What is being asked: From the entries that follow, copy each line in which "Object" appears.

*-*-*

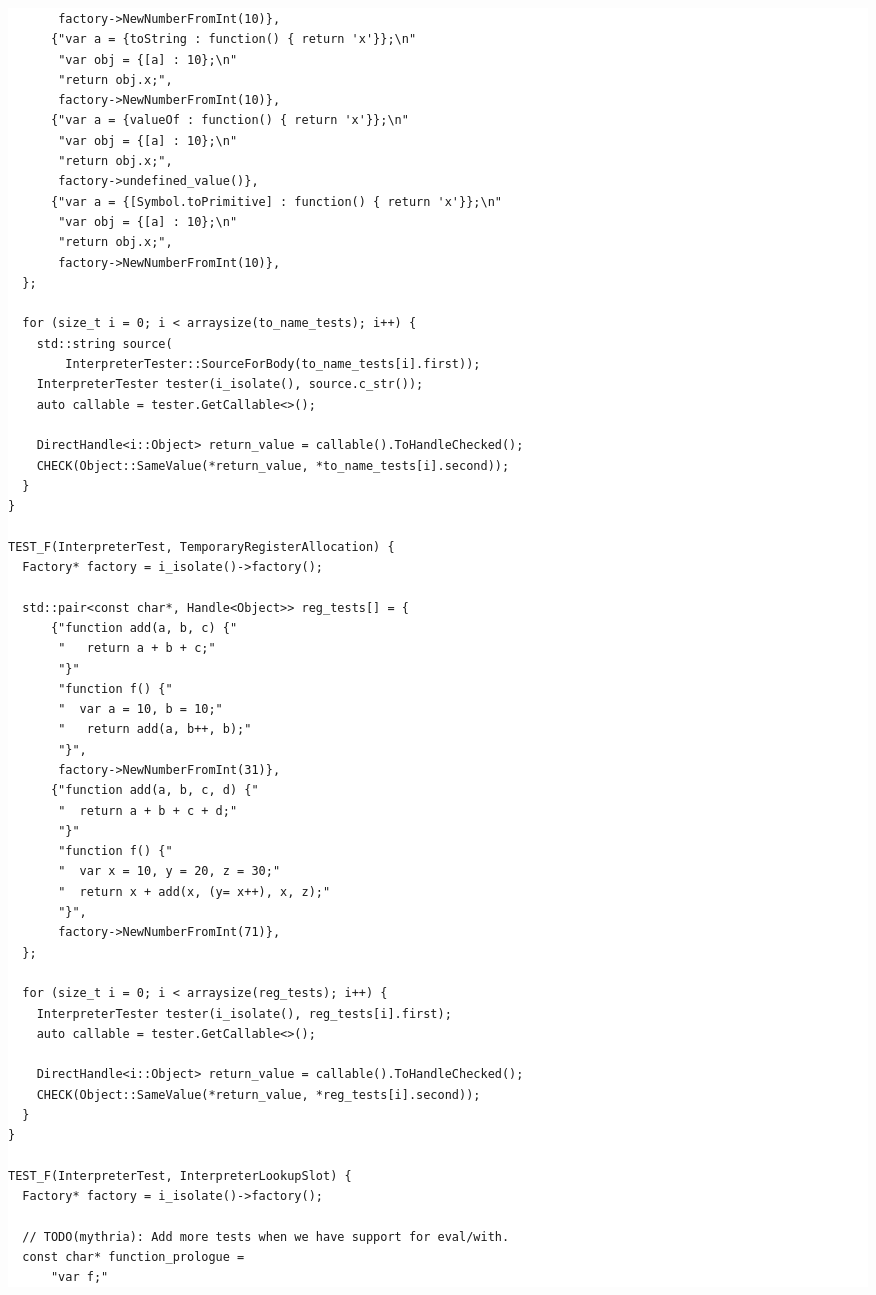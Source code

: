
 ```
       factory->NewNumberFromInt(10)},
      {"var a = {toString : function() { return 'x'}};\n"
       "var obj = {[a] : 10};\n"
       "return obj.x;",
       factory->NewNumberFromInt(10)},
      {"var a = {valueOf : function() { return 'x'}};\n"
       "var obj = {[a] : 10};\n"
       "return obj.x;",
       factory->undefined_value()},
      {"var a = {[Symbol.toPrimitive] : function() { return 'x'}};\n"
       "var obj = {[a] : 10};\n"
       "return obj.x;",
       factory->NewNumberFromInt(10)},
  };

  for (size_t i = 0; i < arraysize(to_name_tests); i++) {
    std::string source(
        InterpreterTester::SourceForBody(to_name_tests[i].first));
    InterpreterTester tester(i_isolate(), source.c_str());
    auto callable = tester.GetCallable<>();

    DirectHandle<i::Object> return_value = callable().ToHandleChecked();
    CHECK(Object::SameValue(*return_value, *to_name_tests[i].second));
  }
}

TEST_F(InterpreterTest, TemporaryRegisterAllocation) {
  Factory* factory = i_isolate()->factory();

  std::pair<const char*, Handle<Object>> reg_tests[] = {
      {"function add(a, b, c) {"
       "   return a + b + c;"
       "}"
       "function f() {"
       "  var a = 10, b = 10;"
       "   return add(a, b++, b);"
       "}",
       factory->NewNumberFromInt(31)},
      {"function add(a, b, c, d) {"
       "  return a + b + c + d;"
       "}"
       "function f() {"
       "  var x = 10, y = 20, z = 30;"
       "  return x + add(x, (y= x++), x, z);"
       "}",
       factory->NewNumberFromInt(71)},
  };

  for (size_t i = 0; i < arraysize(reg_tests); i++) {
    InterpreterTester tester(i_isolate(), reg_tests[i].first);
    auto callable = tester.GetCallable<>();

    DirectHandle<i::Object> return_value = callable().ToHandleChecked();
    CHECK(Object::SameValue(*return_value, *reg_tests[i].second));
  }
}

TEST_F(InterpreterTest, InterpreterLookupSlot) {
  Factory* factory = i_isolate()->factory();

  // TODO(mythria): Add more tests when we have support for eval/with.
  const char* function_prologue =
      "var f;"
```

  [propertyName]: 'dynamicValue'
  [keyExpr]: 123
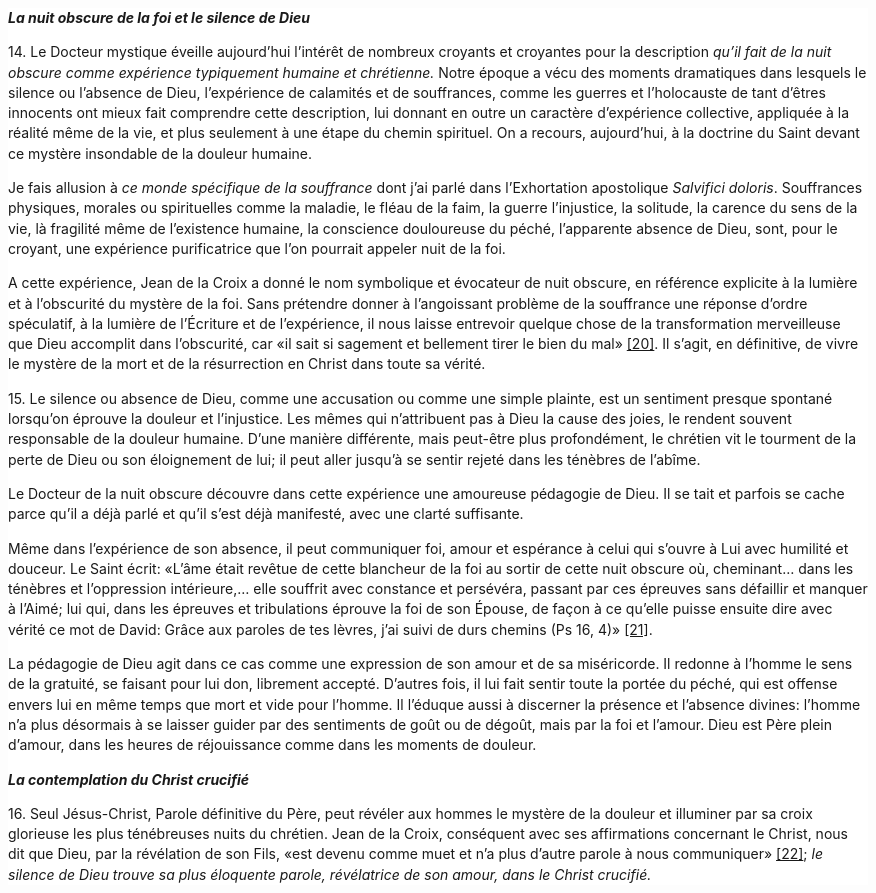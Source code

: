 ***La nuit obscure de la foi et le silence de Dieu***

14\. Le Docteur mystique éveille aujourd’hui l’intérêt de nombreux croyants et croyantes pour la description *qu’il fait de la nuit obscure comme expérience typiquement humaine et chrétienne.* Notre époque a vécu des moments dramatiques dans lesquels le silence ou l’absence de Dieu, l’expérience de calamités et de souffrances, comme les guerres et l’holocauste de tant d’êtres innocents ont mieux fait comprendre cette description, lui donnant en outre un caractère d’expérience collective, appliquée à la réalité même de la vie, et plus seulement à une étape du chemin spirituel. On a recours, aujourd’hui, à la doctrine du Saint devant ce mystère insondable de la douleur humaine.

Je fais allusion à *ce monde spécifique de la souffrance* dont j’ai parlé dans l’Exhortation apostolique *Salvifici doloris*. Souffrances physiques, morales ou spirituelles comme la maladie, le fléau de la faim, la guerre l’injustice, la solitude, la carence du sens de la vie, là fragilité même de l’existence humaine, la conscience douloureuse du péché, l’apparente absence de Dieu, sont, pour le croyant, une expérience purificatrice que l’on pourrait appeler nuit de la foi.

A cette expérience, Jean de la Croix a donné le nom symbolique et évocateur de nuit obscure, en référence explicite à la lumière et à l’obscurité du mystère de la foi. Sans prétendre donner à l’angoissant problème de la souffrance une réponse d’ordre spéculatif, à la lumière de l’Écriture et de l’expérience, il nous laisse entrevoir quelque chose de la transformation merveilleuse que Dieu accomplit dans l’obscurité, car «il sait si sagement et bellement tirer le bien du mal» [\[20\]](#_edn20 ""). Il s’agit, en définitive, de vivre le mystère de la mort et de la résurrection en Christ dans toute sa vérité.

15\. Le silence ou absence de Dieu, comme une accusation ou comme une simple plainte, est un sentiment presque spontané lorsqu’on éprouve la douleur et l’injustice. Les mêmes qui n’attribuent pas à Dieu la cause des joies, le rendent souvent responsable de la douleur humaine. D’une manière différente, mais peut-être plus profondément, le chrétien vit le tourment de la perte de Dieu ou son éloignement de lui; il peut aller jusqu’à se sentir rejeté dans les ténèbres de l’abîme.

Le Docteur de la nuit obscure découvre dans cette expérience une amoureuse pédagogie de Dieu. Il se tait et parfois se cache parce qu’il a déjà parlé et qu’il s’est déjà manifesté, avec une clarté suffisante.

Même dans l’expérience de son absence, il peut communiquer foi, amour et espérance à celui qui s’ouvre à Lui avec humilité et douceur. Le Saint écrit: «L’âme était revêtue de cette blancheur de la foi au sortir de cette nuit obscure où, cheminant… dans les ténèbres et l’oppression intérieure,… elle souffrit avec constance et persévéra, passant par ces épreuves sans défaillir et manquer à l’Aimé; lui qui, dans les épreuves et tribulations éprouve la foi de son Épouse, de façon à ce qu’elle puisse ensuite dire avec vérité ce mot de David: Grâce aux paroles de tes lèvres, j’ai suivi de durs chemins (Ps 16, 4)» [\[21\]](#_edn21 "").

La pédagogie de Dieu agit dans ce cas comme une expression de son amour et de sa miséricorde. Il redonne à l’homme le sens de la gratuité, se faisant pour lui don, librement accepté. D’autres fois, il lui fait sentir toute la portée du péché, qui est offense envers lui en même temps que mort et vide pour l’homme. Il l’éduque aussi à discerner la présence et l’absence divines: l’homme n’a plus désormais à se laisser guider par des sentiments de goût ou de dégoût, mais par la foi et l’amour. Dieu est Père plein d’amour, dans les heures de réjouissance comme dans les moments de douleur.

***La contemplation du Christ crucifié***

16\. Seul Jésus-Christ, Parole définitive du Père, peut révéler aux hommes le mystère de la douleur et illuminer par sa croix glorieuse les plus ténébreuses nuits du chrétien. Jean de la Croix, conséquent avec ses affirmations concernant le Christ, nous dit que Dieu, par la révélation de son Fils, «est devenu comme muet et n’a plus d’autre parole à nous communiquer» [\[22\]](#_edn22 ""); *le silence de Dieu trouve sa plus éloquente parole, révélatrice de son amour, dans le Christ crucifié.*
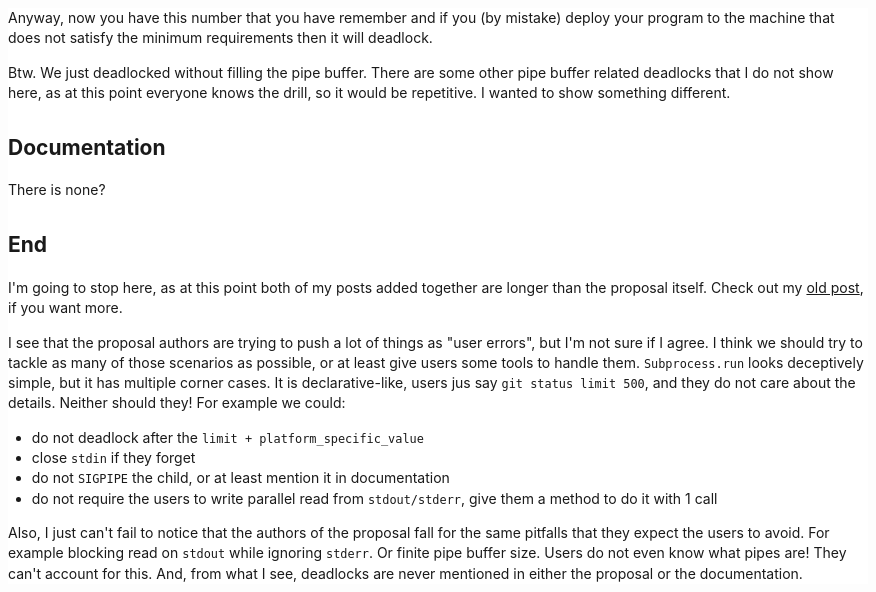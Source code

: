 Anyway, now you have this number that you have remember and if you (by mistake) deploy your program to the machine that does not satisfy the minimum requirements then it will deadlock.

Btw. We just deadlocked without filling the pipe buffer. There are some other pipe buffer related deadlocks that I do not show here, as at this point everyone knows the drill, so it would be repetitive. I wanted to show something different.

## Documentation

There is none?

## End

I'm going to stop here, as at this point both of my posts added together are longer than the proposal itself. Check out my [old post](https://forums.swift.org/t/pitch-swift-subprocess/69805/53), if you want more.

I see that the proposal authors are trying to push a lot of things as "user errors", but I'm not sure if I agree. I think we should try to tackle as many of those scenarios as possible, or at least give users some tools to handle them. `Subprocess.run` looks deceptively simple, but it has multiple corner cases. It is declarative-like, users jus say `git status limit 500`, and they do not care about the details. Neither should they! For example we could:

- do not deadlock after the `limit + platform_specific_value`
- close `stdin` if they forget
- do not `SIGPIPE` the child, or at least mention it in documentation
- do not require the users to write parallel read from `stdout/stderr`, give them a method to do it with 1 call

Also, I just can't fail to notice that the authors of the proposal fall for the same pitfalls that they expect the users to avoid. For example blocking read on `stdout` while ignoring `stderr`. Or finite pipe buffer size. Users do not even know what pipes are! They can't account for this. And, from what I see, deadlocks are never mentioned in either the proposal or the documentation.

*-*-*

Your response:
    DirectHandle<i::Object> return_value = callable().ToHandleChecked();
    CHECK(Object::SameValue(*return_value, *to_name_tests[i].second));
  std::pair<const char*, Handle<Object>> reg_tests[] = {
    DirectHandle<i::Object> return_value = callable().ToHandleChecked();
    CHECK(Object::SameValue(*return_value, *reg_tests[i].second));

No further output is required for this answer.